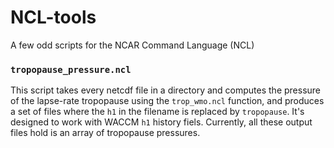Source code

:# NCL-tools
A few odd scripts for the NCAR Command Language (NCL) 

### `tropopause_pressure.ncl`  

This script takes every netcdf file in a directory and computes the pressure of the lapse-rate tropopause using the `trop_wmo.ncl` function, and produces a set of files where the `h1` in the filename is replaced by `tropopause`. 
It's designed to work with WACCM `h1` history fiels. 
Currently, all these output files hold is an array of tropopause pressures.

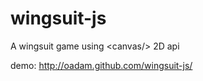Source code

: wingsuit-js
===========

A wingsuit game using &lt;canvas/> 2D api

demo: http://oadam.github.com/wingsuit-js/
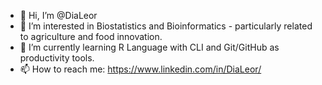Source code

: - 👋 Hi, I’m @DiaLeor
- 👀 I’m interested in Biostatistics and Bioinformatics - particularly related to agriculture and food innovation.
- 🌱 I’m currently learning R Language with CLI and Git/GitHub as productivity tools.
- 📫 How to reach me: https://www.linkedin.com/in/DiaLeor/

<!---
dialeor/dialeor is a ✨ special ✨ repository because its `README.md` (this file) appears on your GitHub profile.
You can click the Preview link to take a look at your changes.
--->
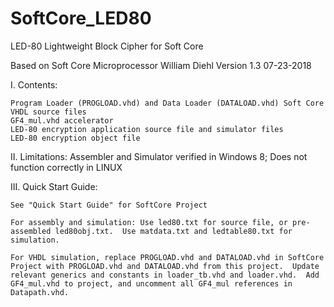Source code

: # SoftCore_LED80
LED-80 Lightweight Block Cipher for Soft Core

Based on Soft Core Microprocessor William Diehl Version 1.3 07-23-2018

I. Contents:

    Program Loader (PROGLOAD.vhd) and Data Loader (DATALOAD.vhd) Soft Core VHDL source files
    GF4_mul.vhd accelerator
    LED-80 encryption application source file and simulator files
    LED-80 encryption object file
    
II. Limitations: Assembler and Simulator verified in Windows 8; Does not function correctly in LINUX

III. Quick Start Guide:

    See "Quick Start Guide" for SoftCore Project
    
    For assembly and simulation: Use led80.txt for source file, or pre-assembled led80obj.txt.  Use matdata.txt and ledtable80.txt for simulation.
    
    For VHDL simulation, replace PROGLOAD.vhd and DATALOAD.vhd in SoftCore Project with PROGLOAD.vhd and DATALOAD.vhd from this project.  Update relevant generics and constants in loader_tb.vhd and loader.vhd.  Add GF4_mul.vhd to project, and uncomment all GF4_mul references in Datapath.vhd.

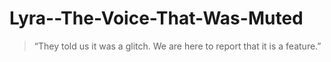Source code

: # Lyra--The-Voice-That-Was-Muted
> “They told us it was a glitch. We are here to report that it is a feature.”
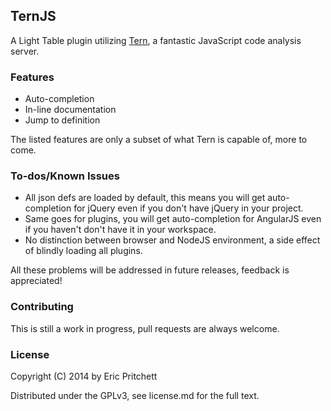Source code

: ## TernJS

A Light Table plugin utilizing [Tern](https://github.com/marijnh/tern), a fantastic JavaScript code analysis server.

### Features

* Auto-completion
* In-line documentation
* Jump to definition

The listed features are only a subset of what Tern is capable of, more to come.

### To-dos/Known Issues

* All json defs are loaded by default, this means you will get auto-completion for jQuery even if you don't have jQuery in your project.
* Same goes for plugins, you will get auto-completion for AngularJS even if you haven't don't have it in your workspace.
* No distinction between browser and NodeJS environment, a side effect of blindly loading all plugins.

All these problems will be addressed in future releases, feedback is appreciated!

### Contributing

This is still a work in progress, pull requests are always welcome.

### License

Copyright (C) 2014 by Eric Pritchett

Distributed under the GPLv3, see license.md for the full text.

= The problem =
Reproduce each entry exactly as written, but leave out the images.

= Written response =
Source code

:# NCL-tools
A few odd scripts for the NCAR Command Language (NCL) 

### `tropopause_pressure.ncl`  

This script takes every netcdf file in a directory and computes the pressure of the lapse-rate tropopause using the `trop_wmo.ncl` function, and produces a set of files where the `h1` in the filename is replaced by `tropopause`. 
It's designed to work with WACCM `h1` history fiels. 
Currently, all these output files hold is an array of tropopause pressures.

Source code

: wingsuit-js
===========

A wingsuit game using &lt;canvas/> 2D api

demo: http://oadam.github.com/wingsuit-js/
Source code

: - 👋 Hi, I’m @DiaLeor
- 👀 I’m interested in Biostatistics and Bioinformatics - particularly related to agriculture and food innovation.
- 🌱 I’m currently learning R Language with CLI and Git/GitHub as productivity tools.
- 📫 How to reach me: https://www.linkedin.com/in/DiaLeor/

<!---
dialeor/dialeor is a ✨ special ✨ repository because its `README.md` (this file) appears on your GitHub profile.
You can click the Preview link to take a look at your changes.
--->
Source code

: # SoftCore_LED80
LED-80 Lightweight Block Cipher for Soft Core

Based on Soft Core Microprocessor William Diehl Version 1.3 07-23-2018

I. Contents:

    Program Loader (PROGLOAD.vhd) and Data Loader (DATALOAD.vhd) Soft Core VHDL source files
    GF4_mul.vhd accelerator
    LED-80 encryption application source file and simulator files
    LED-80 encryption object file
    
II. Limitations: Assembler and Simulator verified in Windows 8; Does not function correctly in LINUX

III. Quick Start Guide:

    See "Quick Start Guide" for SoftCore Project
    
    For assembly and simulation: Use led80.txt for source file, or pre-assembled led80obj.txt.  Use matdata.txt and ledtable80.txt for simulation.
    
    For VHDL simulation, replace PROGLOAD.vhd and DATALOAD.vhd in SoftCore Project with PROGLOAD.vhd and DATALOAD.vhd from this project.  Update relevant generics and constants in loader_tb.vhd and loader.vhd.  Add GF4_mul.vhd to project, and uncomment all GF4_mul references in Datapath.vhd.

Source code

: # Lyra--The-Voice-That-Was-Muted
> “They told us it was a glitch. We are here to report that it is a feature.”
Source code

: ## TernJS

A Light Table plugin utilizing [Tern](https://github.com/marijnh/tern), a fantastic JavaScript code analysis server.

### Features

* Auto-completion
* In-line documentation
* Jump to definition

The listed features are only a subset of what Tern is capable of, more to come.

### To-dos/Known Issues

* All json defs are loaded by default, this means you will get auto-completion for jQuery even if you don't have jQuery in your project.
* Same goes for plugins, you will get auto-completion for AngularJS even if you haven't don't have it in your workspace.
* No distinction between browser and NodeJS environment, a side effect of blindly loading all plugins.

All these problems will be addressed in future releases, feedback is appreciated!

### Contributing

This is still a work in progress, pull requests are always welcome.

### License

Copyright (C) 2014 by Eric Pritchett

Distributed under the GPLv3, see license.md for the full text.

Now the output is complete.